--- Work required ---
The word "foreground" marks the lines to find; copy every such line from the data below.

--- Records for the task ---
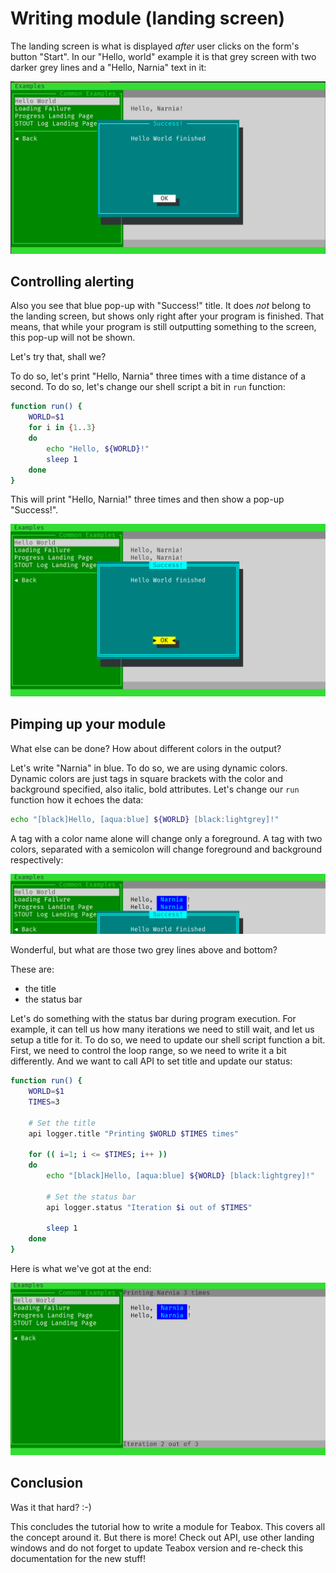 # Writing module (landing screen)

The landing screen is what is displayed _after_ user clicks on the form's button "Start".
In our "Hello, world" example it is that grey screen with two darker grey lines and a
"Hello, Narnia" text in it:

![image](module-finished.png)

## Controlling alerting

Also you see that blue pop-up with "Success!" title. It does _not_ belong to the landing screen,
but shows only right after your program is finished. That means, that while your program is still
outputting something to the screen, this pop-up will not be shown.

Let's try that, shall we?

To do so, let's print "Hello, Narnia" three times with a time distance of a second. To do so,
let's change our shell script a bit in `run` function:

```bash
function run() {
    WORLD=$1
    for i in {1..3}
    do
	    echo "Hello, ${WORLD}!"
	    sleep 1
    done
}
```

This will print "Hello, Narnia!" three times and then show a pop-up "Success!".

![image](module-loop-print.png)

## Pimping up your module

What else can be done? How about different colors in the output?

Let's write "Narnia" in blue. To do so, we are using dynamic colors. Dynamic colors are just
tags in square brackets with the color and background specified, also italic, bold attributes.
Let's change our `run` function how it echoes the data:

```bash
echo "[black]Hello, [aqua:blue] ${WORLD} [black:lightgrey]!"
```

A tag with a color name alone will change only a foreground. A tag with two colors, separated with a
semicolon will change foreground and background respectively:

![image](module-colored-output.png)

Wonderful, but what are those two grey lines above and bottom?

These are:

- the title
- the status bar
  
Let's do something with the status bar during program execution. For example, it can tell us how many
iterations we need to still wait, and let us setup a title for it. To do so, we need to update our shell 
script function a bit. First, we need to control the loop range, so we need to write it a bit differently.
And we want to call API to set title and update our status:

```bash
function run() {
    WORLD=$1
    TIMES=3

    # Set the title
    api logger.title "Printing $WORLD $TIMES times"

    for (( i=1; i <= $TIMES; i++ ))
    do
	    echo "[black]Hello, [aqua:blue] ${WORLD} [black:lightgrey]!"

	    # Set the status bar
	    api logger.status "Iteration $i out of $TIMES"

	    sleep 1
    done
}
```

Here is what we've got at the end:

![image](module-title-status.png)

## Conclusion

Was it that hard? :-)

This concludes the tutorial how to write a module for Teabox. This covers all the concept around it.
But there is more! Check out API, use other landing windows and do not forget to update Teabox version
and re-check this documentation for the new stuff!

--- Reply to the exercise ---
A tag with a color name alone will change only a foreground. A tag with two colors, separated with a
semicolon will change foreground and background respectively:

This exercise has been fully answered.